(Saved data entries)
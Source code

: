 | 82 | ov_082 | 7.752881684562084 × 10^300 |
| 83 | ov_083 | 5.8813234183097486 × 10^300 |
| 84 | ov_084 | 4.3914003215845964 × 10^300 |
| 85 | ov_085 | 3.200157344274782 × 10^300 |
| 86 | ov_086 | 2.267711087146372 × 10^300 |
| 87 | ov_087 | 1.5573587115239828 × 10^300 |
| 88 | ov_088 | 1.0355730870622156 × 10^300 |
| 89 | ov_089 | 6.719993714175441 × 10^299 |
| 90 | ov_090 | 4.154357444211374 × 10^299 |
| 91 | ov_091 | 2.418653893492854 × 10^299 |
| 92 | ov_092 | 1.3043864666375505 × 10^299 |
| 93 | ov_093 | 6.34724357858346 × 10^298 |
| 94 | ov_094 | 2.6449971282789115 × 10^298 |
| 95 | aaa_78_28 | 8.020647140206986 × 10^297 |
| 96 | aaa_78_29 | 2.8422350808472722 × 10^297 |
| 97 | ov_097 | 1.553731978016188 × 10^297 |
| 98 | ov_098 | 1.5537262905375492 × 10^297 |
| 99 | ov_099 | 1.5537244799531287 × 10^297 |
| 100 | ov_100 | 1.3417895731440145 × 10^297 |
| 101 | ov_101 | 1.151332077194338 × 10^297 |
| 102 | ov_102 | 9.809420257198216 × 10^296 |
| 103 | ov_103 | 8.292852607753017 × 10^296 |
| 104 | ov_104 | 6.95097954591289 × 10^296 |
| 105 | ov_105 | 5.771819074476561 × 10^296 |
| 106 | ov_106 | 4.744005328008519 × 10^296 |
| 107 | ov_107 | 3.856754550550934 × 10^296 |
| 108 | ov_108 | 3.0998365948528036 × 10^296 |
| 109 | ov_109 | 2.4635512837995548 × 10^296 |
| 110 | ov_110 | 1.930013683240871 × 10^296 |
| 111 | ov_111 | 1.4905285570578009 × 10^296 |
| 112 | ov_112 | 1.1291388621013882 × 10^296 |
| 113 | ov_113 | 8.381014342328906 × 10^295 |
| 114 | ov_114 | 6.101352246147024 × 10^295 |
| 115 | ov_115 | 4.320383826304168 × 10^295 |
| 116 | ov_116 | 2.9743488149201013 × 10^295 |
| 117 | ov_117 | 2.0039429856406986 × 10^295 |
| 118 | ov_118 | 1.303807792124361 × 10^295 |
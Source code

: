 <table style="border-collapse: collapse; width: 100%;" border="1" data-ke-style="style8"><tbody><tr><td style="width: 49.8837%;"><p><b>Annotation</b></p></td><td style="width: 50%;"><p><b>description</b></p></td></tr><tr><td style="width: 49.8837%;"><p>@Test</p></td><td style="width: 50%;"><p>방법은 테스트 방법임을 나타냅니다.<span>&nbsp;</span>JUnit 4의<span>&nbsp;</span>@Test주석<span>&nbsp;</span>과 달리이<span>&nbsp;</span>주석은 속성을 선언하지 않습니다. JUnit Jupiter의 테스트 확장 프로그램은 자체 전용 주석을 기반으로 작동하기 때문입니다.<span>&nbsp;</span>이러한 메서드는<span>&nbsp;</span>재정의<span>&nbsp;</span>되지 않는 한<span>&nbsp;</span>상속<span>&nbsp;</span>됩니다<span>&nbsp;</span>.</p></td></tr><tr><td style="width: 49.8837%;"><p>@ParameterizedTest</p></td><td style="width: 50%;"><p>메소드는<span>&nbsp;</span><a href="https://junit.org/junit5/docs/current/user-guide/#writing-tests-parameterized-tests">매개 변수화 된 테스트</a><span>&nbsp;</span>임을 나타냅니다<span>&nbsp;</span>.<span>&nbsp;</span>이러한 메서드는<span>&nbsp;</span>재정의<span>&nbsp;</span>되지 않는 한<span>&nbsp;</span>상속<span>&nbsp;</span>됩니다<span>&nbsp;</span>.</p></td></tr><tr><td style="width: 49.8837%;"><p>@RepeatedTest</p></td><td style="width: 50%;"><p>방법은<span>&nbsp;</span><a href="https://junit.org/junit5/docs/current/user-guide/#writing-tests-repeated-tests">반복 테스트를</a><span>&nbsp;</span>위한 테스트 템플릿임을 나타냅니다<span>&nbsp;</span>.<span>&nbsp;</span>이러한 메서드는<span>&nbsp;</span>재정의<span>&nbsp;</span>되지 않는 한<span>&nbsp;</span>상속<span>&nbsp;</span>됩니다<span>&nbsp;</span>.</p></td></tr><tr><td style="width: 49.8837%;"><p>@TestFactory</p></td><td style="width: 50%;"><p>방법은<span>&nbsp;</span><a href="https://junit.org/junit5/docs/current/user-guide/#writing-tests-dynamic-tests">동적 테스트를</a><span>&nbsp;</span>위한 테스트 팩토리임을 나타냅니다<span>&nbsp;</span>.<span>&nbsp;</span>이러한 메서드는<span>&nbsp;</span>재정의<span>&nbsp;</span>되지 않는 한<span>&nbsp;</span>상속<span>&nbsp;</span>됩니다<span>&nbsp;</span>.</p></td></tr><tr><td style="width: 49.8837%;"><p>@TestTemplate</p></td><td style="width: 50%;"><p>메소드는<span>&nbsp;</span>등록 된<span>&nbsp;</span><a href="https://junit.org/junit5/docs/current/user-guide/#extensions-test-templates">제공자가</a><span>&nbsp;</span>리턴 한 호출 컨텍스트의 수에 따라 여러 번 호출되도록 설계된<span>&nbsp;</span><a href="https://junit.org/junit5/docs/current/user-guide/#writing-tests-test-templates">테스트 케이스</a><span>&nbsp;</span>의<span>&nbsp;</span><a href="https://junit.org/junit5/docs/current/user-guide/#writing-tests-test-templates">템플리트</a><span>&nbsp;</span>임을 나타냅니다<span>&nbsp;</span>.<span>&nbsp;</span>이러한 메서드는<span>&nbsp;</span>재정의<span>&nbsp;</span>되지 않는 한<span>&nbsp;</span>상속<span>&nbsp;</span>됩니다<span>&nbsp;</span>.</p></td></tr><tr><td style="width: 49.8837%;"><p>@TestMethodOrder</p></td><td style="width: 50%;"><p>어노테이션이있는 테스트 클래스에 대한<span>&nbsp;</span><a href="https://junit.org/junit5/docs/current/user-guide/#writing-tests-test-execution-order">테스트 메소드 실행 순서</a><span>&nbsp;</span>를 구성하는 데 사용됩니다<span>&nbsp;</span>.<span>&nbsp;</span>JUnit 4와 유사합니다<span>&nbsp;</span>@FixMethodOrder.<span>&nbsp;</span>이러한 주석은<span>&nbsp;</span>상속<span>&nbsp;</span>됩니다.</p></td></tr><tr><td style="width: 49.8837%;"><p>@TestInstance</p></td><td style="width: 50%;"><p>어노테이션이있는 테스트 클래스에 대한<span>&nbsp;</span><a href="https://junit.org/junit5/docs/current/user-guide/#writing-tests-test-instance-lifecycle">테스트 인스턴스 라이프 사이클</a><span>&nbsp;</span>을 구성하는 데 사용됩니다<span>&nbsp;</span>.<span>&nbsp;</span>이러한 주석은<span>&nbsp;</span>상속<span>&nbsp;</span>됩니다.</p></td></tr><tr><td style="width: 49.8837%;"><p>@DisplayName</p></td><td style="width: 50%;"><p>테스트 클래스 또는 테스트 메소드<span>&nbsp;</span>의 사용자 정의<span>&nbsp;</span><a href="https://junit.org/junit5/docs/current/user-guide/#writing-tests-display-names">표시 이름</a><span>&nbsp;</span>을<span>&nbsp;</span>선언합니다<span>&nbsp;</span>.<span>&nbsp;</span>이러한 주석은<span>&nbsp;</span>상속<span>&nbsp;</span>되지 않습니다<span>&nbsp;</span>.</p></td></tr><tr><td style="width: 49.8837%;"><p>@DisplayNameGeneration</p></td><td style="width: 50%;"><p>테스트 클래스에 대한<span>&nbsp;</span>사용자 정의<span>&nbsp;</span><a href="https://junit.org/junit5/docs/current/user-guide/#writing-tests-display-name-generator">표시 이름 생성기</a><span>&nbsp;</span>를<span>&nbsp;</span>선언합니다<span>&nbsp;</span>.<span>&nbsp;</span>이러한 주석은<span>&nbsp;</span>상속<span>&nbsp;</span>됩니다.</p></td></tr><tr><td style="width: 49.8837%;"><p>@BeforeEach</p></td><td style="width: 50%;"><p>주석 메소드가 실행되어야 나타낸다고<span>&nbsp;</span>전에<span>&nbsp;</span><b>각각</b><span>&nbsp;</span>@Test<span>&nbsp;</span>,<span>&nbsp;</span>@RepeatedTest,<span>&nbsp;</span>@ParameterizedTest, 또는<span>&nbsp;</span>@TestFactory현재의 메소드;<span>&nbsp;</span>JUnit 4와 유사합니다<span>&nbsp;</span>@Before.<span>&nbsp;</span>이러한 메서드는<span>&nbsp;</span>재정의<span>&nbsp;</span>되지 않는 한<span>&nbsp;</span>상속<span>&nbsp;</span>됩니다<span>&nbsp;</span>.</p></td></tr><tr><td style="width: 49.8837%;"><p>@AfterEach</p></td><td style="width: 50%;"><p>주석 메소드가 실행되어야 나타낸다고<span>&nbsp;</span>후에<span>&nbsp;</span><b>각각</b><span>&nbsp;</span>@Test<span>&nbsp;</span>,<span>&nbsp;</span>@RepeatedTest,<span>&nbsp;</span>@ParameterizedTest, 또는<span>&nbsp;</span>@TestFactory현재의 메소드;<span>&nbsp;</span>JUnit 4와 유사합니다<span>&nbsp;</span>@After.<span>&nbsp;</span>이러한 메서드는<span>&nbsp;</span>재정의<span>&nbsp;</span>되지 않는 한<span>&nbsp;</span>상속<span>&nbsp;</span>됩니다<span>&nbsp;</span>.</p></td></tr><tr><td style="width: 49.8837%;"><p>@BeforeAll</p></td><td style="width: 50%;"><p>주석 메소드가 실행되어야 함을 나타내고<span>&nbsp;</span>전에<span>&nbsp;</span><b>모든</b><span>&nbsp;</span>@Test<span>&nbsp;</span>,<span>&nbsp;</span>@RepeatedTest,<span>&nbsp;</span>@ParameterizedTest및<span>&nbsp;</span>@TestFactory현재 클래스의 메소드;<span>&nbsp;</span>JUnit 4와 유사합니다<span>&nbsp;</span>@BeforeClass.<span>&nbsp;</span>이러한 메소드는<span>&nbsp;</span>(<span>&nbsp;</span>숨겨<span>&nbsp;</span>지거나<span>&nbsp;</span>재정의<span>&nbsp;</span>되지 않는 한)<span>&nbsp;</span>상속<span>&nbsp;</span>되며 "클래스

» **EXERCISE AIM**
Beginning at the line above that contains "1.3043864666375505 × 10^299 |", return each line exactly through the line that contains "8.381014342328906 × 10^295 |", and no others.

» **ANSWER TO THIS PROBLEM**
| 92 | ov_092 | 1.3043864666375505 × 10^299 |
| 93 | ov_093 | 6.34724357858346 × 10^298 |
| 94 | ov_094 | 2.6449971282789115 × 10^298 |
| 95 | aaa_78_28 | 8.020647140206986 × 10^297 |
| 96 | aaa_78_29 | 2.8422350808472722 × 10^297 |
| 97 | ov_097 | 1.553731978016188 × 10^297 |
| 98 | ov_098 | 1.5537262905375492 × 10^297 |
| 99 | ov_099 | 1.5537244799531287 × 10^297 |
| 100 | ov_100 | 1.3417895731440145 × 10^297 |
| 101 | ov_101 | 1.151332077194338 × 10^297 |
| 102 | ov_102 | 9.809420257198216 × 10^296 |
| 103 | ov_103 | 8.292852607753017 × 10^296 |
| 104 | ov_104 | 6.95097954591289 × 10^296 |
| 105 | ov_105 | 5.771819074476561 × 10^296 |
| 106 | ov_106 | 4.744005328008519 × 10^296 |
| 107 | ov_107 | 3.856754550550934 × 10^296 |
| 108 | ov_108 | 3.0998365948528036 × 10^296 |
| 109 | ov_109 | 2.4635512837995548 × 10^296 |
| 110 | ov_110 | 1.930013683240871 × 10^296 |
| 111 | ov_111 | 1.4905285570578009 × 10^296 |
| 112 | ov_112 | 1.1291388621013882 × 10^296 |
| 113 | ov_113 | 8.381014342328906 × 10^295 |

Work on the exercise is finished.